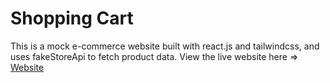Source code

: # Shopping Cart

This is a mock e-commerce website built with react.js and tailwindcss, and uses fakeStoreApi to fetch product data.
View the live website here => [Website](https://sahara-e-commerce.netlify.app/)
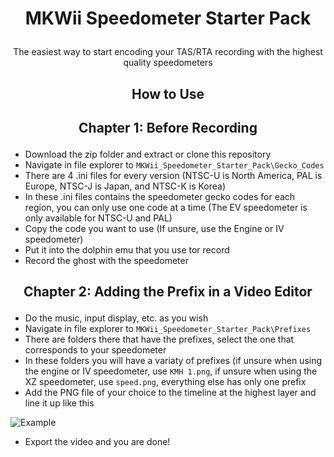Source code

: 
# <p align="center">**MKWii Speedometer Starter Pack**</p>
  
 <p align="center">The easiest way to start encoding your TAS/RTA recording with the highest quality speedometers</p>

##

## <p align="center">How to Use</p>    
## <p align="center">Chapter 1: Before Recording</p>
- Download the zip folder and extract or clone this repository
- Navigate in file explorer to `MKWii_Speedometer_Starter_Pack\Gecko_Codes ` 
- There are 4 .ini files for every version (NTSC-U is North America, PAL is Europe, NTSC-J is Japan, and NTSC-K is Korea)
- In these .ini files contains the speedometer gecko codes for each region, you can only use one code at a time (The EV speedometer is only available for NTSC-U and PAL)
- Copy the code you want to use (If unsure, use the Engine or IV speedometer)
- Put it into the dolphin emu that you use tor record
- Record the ghost with the speedometer

##

## <p align="center">Chapter 2: Adding the Prefix in a Video Editor</p>
- Do the music, input display, etc. as you wish
- Navigate in file explorer to `MKWii_Speedometer_Starter_Pack\Prefixes`
- There are folders there that have the prefixes, select the one that corresponds to your speedometer
- In these folders you will have a variaty of prefixes (if unsure when using the engine or IV speedometer, use `KMH 1.png`, if unsure when using the XZ speedometer, use `speed.png`, everything else has only one prefix
- Add the PNG file of your choice to the timeline at the highest layer and line it up like this

![Example](https://github.com/[username]/[reponame]/blob/[branch]/image.jpg?raw=true)

- Export the video and you are done!
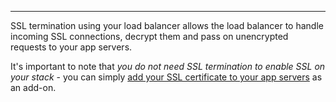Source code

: <!-- post: -->


* * *

SSL termination using your load balancer allows the load balancer to handle incoming SSL connections, decrypt them and pass on unencrypted requests to your app servers.


It's important to note that _you do not need SSL termination to enable SSL on your stack_ - you can simply [add your SSL certificate to your app servers](http://help.cloud66.com/stack-add-ins/ssl-certificate) as an add-on.

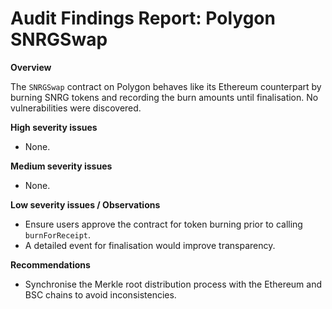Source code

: # Audit Findings Report: Polygon SNRGSwap

**Overview**

The `SNRGSwap` contract on Polygon behaves like its Ethereum counterpart by burning SNRG tokens and recording the burn amounts until finalisation.  No vulnerabilities were discovered.

**High severity issues**

- None.

**Medium severity issues**

- None.

**Low severity issues / Observations**

- Ensure users approve the contract for token burning prior to calling `burnForReceipt`.
- A detailed event for finalisation would improve transparency.

**Recommendations**

- Synchronise the Merkle root distribution process with the Ethereum and BSC chains to avoid inconsistencies.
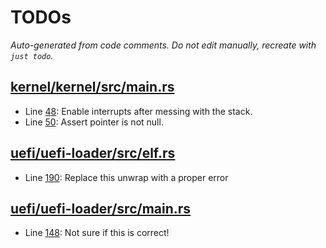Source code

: # TODOs

_Auto-generated from code comments. Do not edit manually, recreate with `just todo`._

## [kernel/kernel/src/main.rs](./kernel/kernel/src/main.rs)

- Line [48](./kernel/kernel/src/main.rs#L48): Enable interrupts after messing with the stack.
- Line [50](./kernel/kernel/src/main.rs#L50): Assert pointer is not null.

## [uefi/uefi-loader/src/elf.rs](./uefi/uefi-loader/src/elf.rs)

- Line [190](./uefi/uefi-loader/src/elf.rs#L190): Replace this unwrap with a proper error

## [uefi/uefi-loader/src/main.rs](./uefi/uefi-loader/src/main.rs)

- Line [148](./uefi/uefi-loader/src/main.rs#L148): Not sure if this is correct!
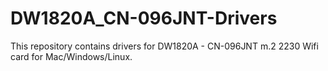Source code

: # DW1820A_CN-096JNT-Drivers
This repository contains drivers for DW1820A - CN-096JNT m.2 2230 Wifi card for Mac/Windows/Linux.
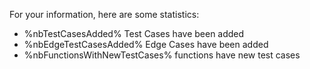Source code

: For your information, here are some statistics:
- %nbTestCasesAdded% Test Cases have been added
- %nbEdgeTestCasesAdded% Edge Cases have been added
- %nbFunctionsWithNewTestCases% functions have new test cases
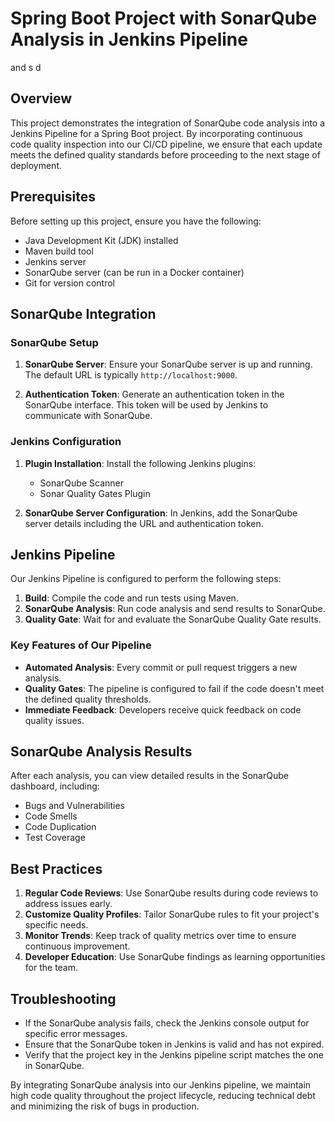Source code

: # Spring Boot Project with SonarQube Analysis in Jenkins Pipeline
 and s d 
## Overview

This project demonstrates the integration of SonarQube code analysis into a Jenkins Pipeline for a Spring Boot project. By incorporating continuous code quality inspection into our CI/CD pipeline, we ensure that each update meets the defined quality standards before proceeding to the next stage of deployment.

## Prerequisites

Before setting up this project, ensure you have the following:

- Java Development Kit (JDK) installed
- Maven build tool
- Jenkins server
- SonarQube server (can be run in a Docker container)
- Git for version control

## SonarQube Integration

### SonarQube Setup

1. **SonarQube Server**: Ensure your SonarQube server is up and running. The default URL is typically `http://localhost:9000`.

2. **Authentication Token**: Generate an authentication token in the SonarQube interface. This token will be used by Jenkins to communicate with SonarQube.

### Jenkins Configuration

1. **Plugin Installation**: Install the following Jenkins plugins:
   - SonarQube Scanner
   - Sonar Quality Gates Plugin

2. **SonarQube Server Configuration**: In Jenkins, add the SonarQube server details including the URL and authentication token.

## Jenkins Pipeline

Our Jenkins Pipeline is configured to perform the following steps:

1. **Build**: Compile the code and run tests using Maven.
2. **SonarQube Analysis**: Run code analysis and send results to SonarQube.
3. **Quality Gate**: Wait for and evaluate the SonarQube Quality Gate results.

### Key Features of Our Pipeline

- **Automated Analysis**: Every commit or pull request triggers a new analysis.
- **Quality Gates**: The pipeline is configured to fail if the code doesn't meet the defined quality thresholds.
- **Immediate Feedback**: Developers receive quick feedback on code quality issues.

## SonarQube Analysis Results

After each analysis, you can view detailed results in the SonarQube dashboard, including:

- Bugs and Vulnerabilities
- Code Smells
- Code Duplication
- Test Coverage

## Best Practices

1. **Regular Code Reviews**: Use SonarQube results during code reviews to address issues early.
2. **Customize Quality Profiles**: Tailor SonarQube rules to fit your project's specific needs.
3. **Monitor Trends**: Keep track of quality metrics over time to ensure continuous improvement.
4. **Developer Education**: Use SonarQube findings as learning opportunities for the team.

## Troubleshooting

- If the SonarQube analysis fails, check the Jenkins console output for specific error messages.
- Ensure that the SonarQube token in Jenkins is valid and has not expired.
- Verify that the project key in the Jenkins pipeline script matches the one in SonarQube.


By integrating SonarQube analysis into our Jenkins pipeline, we maintain high code quality throughout the project lifecycle, reducing technical debt and minimizing the risk of bugs in production.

--

For the entries above, print exactly the lines between the one with "- There are 4" and the one with "SSL termination using", inclusive, with no pictures.

**RESPONSE AREA**.
- There are 4 .ini files for every version (NTSC-U is North America, PAL is Europe, NTSC-J is Japan, and NTSC-K is Korea)
- In these .ini files contains the speedometer gecko codes for each region, you can only use one code at a time (The EV speedometer is only available for NTSC-U and PAL)
- Copy the code you want to use (If unsure, use the Engine or IV speedometer)
- Put it into the dolphin emu that you use tor record
- Record the ghost with the speedometer

##

## <p align="center">Chapter 2: Adding the Prefix in a Video Editor</p>
- Do the music, input display, etc. as you wish
- Navigate in file explorer to `MKWii_Speedometer_Starter_Pack\Prefixes`
- There are folders there that have the prefixes, select the one that corresponds to your speedometer
- In these folders you will have a variaty of prefixes (if unsure when using the engine or IV speedometer, use `KMH 1.png`, if unsure when using the XZ speedometer, use `speed.png`, everything else has only one prefix
- Add the PNG file of your choice to the timeline at the highest layer and line it up like this

![Example](https://github.com/[username]/[reponame]/blob/[branch]/image.jpg?raw=true)

- Export the video and you are done!
Source code

: <!-- post: -->


* * *

SSL termination using your load balancer allows the load balancer to handle incoming SSL connections, decrypt them and pass on unencrypted requests to your app servers.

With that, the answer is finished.